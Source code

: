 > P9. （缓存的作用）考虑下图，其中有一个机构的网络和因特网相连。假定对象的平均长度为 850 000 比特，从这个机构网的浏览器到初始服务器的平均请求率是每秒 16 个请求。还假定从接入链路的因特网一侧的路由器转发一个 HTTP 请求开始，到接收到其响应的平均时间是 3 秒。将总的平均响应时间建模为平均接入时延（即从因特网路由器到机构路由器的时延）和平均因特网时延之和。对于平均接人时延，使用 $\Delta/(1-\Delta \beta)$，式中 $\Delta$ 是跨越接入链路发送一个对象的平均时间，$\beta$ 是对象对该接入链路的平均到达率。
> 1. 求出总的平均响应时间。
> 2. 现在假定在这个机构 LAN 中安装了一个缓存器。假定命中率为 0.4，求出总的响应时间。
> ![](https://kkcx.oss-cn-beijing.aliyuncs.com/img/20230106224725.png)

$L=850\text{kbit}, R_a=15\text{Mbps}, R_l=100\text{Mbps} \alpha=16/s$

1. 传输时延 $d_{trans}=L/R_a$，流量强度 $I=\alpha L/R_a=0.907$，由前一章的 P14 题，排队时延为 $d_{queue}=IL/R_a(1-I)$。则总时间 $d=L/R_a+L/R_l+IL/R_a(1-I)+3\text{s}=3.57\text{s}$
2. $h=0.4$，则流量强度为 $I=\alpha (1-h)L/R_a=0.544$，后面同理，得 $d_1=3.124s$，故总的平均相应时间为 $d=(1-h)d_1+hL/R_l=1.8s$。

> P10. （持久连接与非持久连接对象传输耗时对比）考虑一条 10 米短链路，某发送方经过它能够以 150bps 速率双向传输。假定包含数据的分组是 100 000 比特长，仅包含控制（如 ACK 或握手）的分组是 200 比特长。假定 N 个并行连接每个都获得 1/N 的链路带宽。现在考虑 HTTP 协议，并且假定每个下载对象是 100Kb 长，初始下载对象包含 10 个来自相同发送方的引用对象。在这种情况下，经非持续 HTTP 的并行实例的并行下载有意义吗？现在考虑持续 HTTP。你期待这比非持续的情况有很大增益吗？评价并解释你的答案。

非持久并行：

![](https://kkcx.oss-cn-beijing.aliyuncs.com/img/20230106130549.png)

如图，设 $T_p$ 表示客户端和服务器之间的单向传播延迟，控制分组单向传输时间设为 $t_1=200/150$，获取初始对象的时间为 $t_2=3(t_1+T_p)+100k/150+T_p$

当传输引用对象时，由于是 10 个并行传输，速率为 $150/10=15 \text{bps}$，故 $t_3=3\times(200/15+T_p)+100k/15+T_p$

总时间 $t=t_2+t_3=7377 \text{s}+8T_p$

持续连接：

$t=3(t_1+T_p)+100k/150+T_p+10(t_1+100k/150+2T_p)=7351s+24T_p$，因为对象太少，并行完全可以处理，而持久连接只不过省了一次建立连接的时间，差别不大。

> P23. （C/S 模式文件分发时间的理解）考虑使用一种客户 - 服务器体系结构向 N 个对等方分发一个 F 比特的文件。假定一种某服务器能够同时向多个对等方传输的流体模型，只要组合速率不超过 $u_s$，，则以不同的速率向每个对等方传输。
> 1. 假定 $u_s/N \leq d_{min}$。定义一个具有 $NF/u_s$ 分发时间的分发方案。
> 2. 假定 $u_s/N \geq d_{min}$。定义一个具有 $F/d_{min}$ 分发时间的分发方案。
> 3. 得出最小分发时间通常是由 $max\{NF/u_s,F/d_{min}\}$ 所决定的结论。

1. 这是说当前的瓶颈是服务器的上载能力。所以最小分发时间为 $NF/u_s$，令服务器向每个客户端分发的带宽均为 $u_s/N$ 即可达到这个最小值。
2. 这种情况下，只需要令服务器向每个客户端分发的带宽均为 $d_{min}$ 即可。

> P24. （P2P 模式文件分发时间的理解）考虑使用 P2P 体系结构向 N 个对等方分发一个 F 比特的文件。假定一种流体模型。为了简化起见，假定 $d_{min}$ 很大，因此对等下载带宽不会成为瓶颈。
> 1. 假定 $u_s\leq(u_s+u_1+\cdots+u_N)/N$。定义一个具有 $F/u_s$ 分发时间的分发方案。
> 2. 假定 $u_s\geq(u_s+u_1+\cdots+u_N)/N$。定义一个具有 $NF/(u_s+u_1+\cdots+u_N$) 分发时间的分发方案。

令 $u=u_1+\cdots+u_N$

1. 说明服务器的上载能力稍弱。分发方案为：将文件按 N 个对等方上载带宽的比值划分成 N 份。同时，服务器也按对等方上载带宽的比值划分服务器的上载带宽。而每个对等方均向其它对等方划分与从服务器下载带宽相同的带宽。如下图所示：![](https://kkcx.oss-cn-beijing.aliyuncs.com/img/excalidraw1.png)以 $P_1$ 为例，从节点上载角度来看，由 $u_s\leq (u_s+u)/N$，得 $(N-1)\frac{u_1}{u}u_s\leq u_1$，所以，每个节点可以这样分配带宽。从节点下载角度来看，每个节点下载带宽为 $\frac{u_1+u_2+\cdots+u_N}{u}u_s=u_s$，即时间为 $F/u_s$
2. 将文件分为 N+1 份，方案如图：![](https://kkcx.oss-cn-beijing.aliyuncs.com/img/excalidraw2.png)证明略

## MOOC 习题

———

What to work on | Reproduce every line of the data without changing a word.

Solution for this exercise |
Source code

: > P9. （缓存的作用）考虑下图，其中有一个机构的网络和因特网相连。假定对象的平均长度为 850 000 比特，从这个机构网的浏览器到初始服务器的平均请求率是每秒 16 个请求。还假定从接入链路的因特网一侧的路由器转发一个 HTTP 请求开始，到接收到其响应的平均时间是 3 秒。将总的平均响应时间建模为平均接入时延（即从因特网路由器到机构路由器的时延）和平均因特网时延之和。对于平均接人时延，使用 $\Delta/(1-\Delta \beta)$，式中 $\Delta$ 是跨越接入链路发送一个对象的平均时间，$\beta$ 是对象对该接入链路的平均到达率。
> 1. 求出总的平均响应时间。
> 2. 现在假定在这个机构 LAN 中安装了一个缓存器。假定命中率为 0.4，求出总的响应时间。
> ![](https://kkcx.oss-cn-beijing.aliyuncs.com/img/20230106224725.png)

$L=850\text{kbit}, R_a=15\text{Mbps}, R_l=100\text{Mbps} \alpha=16/s$

1. 传输时延 $d_{trans}=L/R_a$，流量强度 $I=\alpha L/R_a=0.907$，由前一章的 P14 题，排队时延为 $d_{queue}=IL/R_a(1-I)$。则总时间 $d=L/R_a+L/R_l+IL/R_a(1-I)+3\text{s}=3.57\text{s}$
2. $h=0.4$，则流量强度为 $I=\alpha (1-h)L/R_a=0.544$，后面同理，得 $d_1=3.124s$，故总的平均相应时间为 $d=(1-h)d_1+hL/R_l=1.8s$。

> P10. （持久连接与非持久连接对象传输耗时对比）考虑一条 10 米短链路，某发送方经过它能够以 150bps 速率双向传输。假定包含数据的分组是 100 000 比特长，仅包含控制（如 ACK 或握手）的分组是 200 比特长。假定 N 个并行连接每个都获得 1/N 的链路带宽。现在考虑 HTTP 协议，并且假定每个下载对象是 100Kb 长，初始下载对象包含 10 个来自相同发送方的引用对象。在这种情况下，经非持续 HTTP 的并行实例的并行下载有意义吗？现在考虑持续 HTTP。你期待这比非持续的情况有很大增益吗？评价并解释你的答案。

非持久并行：

![](https://kkcx.oss-cn-beijing.aliyuncs.com/img/20230106130549.png)

如图，设 $T_p$ 表示客户端和服务器之间的单向传播延迟，控制分组单向传输时间设为 $t_1=200/150$，获取初始对象的时间为 $t_2=3(t_1+T_p)+100k/150+T_p$

当传输引用对象时，由于是 10 个并行传输，速率为 $150/10=15 \text{bps}$，故 $t_3=3\times(200/15+T_p)+100k/15+T_p$

总时间 $t=t_2+t_3=7377 \text{s}+8T_p$

持续连接：

$t=3(t_1+T_p)+100k/150+T_p+10(t_1+100k/150+2T_p)=7351s+24T_p$，因为对象太少，并行完全可以处理，而持久连接只不过省了一次建立连接的时间，差别不大。

> P23. （C/S 模式文件分发时间的理解）考虑使用一种客户 - 服务器体系结构向 N 个对等方分发一个 F 比特的文件。假定一种某服务器能够同时向多个对等方传输的流体模型，只要组合速率不超过 $u_s$，，则以不同的速率向每个对等方传输。
> 1. 假定 $u_s/N \leq d_{min}$。定义一个具有 $NF/u_s$ 分发时间的分发方案。
> 2. 假定 $u_s/N \geq d_{min}$。定义一个具有 $F/d_{min}$ 分发时间的分发方案。
> 3. 得出最小分发时间通常是由 $max\{NF/u_s,F/d_{min}\}$ 所决定的结论。

1. 这是说当前的瓶颈是服务器的上载能力。所以最小分发时间为 $NF/u_s$，令服务器向每个客户端分发的带宽均为 $u_s/N$ 即可达到这个最小值。
2. 这种情况下，只需要令服务器向每个客户端分发的带宽均为 $d_{min}$ 即可。

> P24. （P2P 模式文件分发时间的理解）考虑使用 P2P 体系结构向 N 个对等方分发一个 F 比特的文件。假定一种流体模型。为了简化起见，假定 $d_{min}$ 很大，因此对等下载带宽不会成为瓶颈。
> 1. 假定 $u_s\leq(u_s+u_1+\cdots+u_N)/N$。定义一个具有 $F/u_s$ 分发时间的分发方案。
> 2. 假定 $u_s\geq(u_s+u_1+\cdots+u_N)/N$。定义一个具有 $NF/(u_s+u_1+\cdots+u_N$) 分发时间的分发方案。

令 $u=u_1+\cdots+u_N$

1. 说明服务器的上载能力稍弱。分发方案为：将文件按 N 个对等方上载带宽的比值划分成 N 份。同时，服务器也按对等方上载带宽的比值划分服务器的上载带宽。而每个对等方均向其它对等方划分与从服务器下载带宽相同的带宽。如下图所示：![](https://kkcx.oss-cn-beijing.aliyuncs.com/img/excalidraw1.png)以 $P_1$ 为例，从节点上载角度来看，由 $u_s\leq (u_s+u)/N$，得 $(N-1)\frac{u_1}{u}u_s\leq u_1$，所以，每个节点可以这样分配带宽。从节点下载角度来看，每个节点下载带宽为 $\frac{u_1+u_2+\cdots+u_N}{u}u_s=u_s$，即时间为 $F/u_s$
2. 将文件分为 N+1 份，方案如图：![](https://kkcx.oss-cn-beijing.aliyuncs.com/img/excalidraw2.png)证明略

## MOOC 习题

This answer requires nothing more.